Dylan arrive avec sa valise contenant les cendres de sa mère et de sa grand’mère dans un pot de crème glacée et un tupperware, dans une bande de terre, entre la mer et les terres agricoles entourée par de vastes montagnes.
Des caravanes réparties de part et d’autre d’une allée, dont celle que sa mère lui a léguée. Disperser les cendres, vendre la caravane, une boite de conserve au milieu des montagnes, et partir dans un endroit chaud.

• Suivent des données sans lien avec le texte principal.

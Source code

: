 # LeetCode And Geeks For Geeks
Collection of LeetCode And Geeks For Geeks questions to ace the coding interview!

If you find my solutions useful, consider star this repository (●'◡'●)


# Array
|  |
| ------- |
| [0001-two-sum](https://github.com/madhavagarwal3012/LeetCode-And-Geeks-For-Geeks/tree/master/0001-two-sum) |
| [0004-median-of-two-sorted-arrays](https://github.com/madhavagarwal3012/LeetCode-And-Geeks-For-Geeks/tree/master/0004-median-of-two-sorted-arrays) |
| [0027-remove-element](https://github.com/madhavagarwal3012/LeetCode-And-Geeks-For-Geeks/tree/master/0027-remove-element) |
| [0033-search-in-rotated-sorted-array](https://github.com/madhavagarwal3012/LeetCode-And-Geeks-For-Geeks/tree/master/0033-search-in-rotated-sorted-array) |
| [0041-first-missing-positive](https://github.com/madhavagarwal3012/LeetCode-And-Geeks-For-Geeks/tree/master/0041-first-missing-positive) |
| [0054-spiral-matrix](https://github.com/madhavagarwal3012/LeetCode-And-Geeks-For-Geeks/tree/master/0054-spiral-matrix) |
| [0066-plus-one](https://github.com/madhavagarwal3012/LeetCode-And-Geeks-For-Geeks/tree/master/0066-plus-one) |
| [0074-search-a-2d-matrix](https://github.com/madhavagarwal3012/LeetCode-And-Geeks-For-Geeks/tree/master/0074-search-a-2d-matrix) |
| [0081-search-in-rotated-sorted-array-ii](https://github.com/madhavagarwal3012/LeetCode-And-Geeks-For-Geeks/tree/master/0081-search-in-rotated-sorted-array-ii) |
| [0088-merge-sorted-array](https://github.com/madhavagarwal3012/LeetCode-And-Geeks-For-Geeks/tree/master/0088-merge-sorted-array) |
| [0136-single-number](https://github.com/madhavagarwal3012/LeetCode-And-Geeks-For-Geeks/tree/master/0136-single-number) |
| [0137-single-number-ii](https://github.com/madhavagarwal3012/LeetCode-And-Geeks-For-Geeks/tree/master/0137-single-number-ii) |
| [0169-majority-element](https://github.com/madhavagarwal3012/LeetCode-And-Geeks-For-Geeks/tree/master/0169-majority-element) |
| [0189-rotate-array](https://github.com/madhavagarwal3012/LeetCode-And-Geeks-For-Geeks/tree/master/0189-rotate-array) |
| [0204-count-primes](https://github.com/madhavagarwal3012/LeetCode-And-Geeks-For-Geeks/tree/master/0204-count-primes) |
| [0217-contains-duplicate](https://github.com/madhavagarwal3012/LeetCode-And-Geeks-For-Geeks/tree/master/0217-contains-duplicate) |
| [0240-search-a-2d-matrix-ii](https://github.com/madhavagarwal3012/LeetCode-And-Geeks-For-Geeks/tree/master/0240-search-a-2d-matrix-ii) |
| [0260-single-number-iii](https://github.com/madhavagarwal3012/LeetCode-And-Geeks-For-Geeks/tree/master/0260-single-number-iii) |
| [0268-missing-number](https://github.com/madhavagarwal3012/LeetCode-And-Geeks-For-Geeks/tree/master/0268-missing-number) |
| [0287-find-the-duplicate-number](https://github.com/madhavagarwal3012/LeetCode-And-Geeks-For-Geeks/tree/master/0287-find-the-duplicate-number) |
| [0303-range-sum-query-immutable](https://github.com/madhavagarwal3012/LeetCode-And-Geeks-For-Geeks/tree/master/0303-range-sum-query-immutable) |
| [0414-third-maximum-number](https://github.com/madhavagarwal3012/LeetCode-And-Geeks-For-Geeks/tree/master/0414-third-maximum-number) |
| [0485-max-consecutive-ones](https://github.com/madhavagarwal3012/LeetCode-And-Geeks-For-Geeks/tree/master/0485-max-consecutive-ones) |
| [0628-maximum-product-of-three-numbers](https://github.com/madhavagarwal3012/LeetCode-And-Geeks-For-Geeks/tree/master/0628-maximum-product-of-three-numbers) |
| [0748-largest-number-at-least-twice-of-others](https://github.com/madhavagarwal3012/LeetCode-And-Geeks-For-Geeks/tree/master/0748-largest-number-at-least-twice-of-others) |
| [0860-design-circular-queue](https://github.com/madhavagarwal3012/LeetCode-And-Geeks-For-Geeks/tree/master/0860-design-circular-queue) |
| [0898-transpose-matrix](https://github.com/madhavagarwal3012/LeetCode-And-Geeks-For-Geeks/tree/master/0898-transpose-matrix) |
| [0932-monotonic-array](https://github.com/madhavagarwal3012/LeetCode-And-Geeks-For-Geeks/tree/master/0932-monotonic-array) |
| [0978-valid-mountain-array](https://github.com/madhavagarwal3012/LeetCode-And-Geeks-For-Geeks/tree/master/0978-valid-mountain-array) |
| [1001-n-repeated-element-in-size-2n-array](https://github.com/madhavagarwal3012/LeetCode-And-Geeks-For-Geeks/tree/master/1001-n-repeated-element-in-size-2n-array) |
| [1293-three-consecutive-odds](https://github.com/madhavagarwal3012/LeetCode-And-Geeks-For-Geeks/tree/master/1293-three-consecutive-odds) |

Constance,sa voisine, souffre de somnambulisme, la nuit elle passe l’aspirateur sur la route et avec un chiffon elle lustre la lune. Elle a eu deux amants en même temps et maintenant elle a une fille alors qu’avant elle avait un garçon. Stella une fille avec un sexe de garçon, elle regarde le soleil juste en dessous, elle boit la lumière et après elle rayonne comme un ange.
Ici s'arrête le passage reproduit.